2. Tart frozen yogurt. Though the term “tart” implies that something is unsweetened, the popular tart frozen yogurts have even more sugar than regular ice cream or frozen yogurt. The tart flavor comes from the addition of lemon juice or citric acid, not from a lack of added sweeteners and flavorings.
3. Granola bars. When we hear the word “granola,” we usually think healthy. But most commercial granola bars are loaded with sugar and lack the protein and whole grains that make real homemade granola a good choice. Look for bars that have 6 or fewer grams of sugar per serving, like Kashi TLC chewy granola bars.
4. Yogurt. A single serving container of fruit-flavored yogurt can have up to 40g of sugar. Even when you ignore the naturally occurring sugar from milk (lactose, which is ~ 12g per cup), that’s still leaves 5-7 teaspoons of added sugar — way more than a serving of ice cream! Avoid this disguised junk food by buying plain yogurt and adding fresh fruit, or follow this guide to choosing the healthiest yogurt.

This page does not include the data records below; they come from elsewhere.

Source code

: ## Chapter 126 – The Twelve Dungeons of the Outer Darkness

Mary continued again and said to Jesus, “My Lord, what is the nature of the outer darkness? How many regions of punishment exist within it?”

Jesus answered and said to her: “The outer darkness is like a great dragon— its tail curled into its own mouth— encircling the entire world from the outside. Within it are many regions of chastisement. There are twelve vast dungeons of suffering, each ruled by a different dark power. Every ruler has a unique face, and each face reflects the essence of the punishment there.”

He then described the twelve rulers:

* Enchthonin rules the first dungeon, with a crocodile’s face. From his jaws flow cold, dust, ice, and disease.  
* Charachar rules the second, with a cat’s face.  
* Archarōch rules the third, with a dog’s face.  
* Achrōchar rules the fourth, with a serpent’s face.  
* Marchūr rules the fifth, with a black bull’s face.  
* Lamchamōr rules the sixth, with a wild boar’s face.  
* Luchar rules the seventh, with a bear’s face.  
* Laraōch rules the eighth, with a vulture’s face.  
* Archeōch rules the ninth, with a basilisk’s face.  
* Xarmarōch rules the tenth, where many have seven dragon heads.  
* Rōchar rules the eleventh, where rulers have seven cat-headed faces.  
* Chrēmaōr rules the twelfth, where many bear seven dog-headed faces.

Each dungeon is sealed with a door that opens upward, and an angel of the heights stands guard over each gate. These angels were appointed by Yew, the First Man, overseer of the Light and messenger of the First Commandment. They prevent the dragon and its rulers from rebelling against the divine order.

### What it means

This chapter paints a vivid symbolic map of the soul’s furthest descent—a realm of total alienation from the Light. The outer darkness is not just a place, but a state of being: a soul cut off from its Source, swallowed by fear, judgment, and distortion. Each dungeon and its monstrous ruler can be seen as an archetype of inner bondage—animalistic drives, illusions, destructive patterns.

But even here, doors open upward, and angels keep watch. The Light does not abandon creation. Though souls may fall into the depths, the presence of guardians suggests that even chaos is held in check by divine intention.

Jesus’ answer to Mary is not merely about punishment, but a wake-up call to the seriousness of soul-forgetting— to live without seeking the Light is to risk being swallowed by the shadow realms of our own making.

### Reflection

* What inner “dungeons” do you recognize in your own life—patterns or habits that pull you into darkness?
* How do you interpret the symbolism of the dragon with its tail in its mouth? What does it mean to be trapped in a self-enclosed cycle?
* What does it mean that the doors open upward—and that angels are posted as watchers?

5. Reduced fat foods. When companies remove fat from their packaged foods (like peanut butter, sauces, cookies, crackers, etc), they often have to add more sugar to compensate for the loss of flavor and texture. The result is a product with less fat, but the same (or very similar) amount of calories and even more sugar. Plus, studies have shown that people eat larger portions of light and reduced fat foods. Better to just go for the original version and keep your portions moderate.